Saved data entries
· · · · · · ·

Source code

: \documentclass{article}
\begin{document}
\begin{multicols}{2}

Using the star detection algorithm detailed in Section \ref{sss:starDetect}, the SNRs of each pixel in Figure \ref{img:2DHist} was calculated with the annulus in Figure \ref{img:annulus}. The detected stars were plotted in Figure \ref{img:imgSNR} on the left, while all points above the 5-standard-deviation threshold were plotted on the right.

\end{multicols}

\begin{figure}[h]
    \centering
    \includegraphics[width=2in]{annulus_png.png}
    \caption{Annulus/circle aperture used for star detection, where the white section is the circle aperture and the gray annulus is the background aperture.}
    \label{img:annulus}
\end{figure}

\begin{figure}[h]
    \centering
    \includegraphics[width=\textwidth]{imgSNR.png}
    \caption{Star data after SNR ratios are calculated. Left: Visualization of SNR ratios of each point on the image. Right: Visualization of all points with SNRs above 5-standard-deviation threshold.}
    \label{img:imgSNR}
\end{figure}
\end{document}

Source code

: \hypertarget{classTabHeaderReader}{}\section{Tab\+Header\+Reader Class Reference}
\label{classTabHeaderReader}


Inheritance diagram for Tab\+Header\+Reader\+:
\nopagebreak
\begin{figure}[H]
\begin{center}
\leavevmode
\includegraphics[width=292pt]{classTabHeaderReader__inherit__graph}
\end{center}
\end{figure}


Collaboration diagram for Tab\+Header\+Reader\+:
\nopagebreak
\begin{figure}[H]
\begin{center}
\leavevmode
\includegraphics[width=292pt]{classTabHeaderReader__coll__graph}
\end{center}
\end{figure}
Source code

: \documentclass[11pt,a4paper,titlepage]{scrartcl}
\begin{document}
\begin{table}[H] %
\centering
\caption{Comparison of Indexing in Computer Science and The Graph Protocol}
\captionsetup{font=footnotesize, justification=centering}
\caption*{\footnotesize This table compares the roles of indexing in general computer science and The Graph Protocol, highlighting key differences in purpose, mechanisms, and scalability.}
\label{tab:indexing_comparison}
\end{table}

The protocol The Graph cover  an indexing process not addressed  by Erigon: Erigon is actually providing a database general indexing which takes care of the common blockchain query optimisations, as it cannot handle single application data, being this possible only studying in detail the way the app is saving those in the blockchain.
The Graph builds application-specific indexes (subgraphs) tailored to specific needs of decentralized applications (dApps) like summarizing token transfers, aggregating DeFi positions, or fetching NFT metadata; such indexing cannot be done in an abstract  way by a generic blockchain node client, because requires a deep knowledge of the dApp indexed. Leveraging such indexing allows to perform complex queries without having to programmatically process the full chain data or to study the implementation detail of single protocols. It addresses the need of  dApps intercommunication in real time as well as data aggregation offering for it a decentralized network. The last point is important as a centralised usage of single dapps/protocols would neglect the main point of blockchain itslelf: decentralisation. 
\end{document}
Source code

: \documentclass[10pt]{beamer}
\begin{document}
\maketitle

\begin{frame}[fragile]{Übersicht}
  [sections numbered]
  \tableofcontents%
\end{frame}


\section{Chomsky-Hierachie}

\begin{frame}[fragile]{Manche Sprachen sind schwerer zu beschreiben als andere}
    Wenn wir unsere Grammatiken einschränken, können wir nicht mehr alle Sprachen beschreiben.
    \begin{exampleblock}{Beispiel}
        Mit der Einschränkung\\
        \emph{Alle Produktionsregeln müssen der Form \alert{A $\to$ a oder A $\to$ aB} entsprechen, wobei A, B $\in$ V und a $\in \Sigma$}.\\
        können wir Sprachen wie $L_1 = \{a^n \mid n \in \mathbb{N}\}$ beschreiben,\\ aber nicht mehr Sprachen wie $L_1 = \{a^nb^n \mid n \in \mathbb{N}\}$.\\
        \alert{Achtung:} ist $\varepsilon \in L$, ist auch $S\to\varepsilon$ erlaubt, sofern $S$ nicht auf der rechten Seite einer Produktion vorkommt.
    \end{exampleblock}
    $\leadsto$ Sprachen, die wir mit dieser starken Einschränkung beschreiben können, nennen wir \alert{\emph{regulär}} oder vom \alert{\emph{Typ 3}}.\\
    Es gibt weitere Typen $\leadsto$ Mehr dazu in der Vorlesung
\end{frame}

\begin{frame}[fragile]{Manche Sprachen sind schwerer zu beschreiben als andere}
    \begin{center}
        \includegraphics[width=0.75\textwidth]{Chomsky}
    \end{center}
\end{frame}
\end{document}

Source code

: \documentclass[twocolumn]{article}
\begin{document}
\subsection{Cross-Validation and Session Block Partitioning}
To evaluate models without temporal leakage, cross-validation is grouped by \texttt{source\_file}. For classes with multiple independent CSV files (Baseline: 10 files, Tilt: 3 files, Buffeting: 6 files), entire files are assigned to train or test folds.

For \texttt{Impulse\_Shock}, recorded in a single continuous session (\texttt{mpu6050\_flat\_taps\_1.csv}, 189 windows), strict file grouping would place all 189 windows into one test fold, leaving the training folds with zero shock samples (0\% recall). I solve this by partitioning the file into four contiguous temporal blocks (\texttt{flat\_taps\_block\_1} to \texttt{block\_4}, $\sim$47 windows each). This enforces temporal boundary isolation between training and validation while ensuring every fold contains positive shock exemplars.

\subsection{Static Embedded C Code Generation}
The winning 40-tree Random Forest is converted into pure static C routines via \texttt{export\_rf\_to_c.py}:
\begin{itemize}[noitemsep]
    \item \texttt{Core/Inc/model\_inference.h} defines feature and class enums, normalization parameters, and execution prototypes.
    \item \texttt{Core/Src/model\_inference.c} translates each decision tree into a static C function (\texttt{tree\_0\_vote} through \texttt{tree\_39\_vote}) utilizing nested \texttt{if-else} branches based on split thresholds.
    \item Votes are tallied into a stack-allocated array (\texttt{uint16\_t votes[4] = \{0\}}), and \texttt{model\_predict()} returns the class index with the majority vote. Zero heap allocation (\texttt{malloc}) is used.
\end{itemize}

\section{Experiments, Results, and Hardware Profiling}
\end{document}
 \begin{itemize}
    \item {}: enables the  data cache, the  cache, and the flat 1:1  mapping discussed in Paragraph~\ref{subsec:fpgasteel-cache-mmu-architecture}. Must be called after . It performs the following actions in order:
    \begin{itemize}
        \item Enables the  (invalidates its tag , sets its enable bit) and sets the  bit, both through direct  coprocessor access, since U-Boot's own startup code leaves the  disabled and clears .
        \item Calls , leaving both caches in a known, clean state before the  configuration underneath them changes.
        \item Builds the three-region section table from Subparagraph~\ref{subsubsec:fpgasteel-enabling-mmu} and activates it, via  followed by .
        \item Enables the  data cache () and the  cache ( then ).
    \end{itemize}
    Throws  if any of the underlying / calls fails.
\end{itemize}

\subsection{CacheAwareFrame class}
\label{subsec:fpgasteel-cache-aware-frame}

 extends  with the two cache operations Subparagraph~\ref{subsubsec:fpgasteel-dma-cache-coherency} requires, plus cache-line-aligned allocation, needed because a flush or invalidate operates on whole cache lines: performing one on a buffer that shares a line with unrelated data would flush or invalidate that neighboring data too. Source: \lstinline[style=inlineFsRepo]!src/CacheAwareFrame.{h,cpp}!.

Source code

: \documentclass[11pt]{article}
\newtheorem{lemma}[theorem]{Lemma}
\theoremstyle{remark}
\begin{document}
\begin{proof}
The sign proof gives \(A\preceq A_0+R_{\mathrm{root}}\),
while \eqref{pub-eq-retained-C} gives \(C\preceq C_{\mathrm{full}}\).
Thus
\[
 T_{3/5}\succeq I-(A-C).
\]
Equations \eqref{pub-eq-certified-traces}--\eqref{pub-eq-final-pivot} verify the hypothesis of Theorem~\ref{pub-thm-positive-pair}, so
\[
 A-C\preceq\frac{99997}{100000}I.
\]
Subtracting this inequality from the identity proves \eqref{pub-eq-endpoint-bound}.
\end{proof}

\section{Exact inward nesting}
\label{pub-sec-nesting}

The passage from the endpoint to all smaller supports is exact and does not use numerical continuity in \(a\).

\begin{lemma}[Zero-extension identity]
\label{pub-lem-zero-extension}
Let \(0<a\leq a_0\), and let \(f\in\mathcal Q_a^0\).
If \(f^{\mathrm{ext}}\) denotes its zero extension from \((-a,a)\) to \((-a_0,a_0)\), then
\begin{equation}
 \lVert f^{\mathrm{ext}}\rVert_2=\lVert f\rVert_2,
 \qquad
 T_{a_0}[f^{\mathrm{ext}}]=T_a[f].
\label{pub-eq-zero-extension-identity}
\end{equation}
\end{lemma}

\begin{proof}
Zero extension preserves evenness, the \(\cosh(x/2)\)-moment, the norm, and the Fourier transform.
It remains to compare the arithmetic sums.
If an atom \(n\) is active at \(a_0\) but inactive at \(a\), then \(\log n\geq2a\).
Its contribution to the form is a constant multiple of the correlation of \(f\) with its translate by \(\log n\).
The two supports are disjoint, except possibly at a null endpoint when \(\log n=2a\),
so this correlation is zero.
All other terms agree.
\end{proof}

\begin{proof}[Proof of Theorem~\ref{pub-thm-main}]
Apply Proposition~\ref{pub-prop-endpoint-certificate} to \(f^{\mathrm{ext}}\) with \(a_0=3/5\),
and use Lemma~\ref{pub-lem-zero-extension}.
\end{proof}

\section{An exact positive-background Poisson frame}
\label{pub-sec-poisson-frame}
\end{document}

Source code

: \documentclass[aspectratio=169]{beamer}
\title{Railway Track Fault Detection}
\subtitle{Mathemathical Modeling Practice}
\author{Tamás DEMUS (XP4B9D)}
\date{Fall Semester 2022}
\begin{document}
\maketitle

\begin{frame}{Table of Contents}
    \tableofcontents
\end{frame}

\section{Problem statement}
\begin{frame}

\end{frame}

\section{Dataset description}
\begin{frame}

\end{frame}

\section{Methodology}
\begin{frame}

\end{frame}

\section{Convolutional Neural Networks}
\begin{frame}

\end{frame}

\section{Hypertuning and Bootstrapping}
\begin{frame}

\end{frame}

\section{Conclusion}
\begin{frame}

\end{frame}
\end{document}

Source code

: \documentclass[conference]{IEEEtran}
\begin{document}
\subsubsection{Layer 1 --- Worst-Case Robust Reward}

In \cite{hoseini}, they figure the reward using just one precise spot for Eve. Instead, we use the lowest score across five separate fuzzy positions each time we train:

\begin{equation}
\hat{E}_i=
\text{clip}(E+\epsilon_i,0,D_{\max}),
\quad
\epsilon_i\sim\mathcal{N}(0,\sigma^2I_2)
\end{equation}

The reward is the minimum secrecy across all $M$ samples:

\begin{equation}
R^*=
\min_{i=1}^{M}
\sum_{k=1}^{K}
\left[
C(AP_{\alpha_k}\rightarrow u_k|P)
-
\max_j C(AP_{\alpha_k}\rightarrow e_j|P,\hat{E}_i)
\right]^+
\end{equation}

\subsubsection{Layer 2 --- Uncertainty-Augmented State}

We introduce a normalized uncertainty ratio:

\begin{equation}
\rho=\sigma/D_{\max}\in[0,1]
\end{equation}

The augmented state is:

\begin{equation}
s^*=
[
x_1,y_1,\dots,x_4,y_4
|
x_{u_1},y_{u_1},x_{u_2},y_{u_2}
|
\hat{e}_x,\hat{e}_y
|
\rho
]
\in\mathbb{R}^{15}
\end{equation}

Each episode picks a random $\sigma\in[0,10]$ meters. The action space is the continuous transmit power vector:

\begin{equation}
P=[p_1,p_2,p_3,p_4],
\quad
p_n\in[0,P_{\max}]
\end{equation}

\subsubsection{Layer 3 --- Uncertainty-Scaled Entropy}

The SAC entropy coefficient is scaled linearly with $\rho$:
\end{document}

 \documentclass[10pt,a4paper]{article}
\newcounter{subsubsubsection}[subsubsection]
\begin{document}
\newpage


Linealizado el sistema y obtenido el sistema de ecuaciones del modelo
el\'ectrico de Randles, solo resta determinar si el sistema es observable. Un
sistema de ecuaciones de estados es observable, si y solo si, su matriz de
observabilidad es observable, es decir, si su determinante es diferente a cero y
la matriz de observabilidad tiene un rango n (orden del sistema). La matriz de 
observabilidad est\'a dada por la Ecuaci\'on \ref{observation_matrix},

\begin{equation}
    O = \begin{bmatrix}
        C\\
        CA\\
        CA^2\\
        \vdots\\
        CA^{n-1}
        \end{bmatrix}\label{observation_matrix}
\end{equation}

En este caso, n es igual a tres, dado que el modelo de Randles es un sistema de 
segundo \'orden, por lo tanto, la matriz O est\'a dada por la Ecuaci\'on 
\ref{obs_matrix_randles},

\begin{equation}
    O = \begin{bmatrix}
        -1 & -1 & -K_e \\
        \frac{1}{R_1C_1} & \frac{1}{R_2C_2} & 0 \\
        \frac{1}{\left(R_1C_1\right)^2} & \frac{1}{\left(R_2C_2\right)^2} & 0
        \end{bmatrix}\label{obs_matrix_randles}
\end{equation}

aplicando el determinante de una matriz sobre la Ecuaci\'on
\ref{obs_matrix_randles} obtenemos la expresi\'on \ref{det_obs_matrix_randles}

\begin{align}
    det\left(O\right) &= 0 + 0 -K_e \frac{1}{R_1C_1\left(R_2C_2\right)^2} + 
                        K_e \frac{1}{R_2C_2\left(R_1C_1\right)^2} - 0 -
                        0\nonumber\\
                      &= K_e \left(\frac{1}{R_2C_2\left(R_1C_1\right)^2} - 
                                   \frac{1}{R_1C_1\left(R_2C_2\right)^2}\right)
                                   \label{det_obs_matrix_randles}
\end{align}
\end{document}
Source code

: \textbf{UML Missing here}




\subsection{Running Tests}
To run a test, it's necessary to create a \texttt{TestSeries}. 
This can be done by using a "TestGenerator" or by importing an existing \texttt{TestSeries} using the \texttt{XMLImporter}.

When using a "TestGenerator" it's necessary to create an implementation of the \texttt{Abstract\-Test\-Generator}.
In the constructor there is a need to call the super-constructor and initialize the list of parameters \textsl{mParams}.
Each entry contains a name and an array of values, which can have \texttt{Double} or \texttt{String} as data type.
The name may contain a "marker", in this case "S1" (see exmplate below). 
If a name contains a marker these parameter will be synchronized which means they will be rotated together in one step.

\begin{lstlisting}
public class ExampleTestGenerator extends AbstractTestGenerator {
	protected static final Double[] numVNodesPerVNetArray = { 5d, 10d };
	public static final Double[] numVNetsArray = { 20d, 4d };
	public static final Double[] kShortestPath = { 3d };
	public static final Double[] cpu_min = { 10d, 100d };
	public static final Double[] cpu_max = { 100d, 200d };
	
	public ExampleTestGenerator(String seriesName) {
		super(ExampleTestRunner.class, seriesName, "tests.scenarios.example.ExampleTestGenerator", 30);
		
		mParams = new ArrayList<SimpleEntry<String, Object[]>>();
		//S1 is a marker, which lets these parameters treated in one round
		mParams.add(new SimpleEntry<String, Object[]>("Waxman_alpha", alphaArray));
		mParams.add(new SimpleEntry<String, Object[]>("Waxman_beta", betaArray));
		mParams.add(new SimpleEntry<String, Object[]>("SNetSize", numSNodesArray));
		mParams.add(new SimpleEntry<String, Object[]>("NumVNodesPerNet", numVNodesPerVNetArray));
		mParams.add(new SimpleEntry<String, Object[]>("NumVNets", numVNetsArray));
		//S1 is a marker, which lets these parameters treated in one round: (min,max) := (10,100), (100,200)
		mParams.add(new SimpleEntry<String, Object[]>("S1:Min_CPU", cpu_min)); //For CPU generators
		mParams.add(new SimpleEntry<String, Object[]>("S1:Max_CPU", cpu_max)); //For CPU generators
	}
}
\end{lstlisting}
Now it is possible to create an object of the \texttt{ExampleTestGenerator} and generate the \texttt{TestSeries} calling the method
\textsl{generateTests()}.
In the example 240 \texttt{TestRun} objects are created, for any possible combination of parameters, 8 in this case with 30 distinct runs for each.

· · · · · · ·

> **What is being asked**
For the string "fpgasteel", give the number of lines in the records that contain it and nothing besides.

> **Answer for the task**
4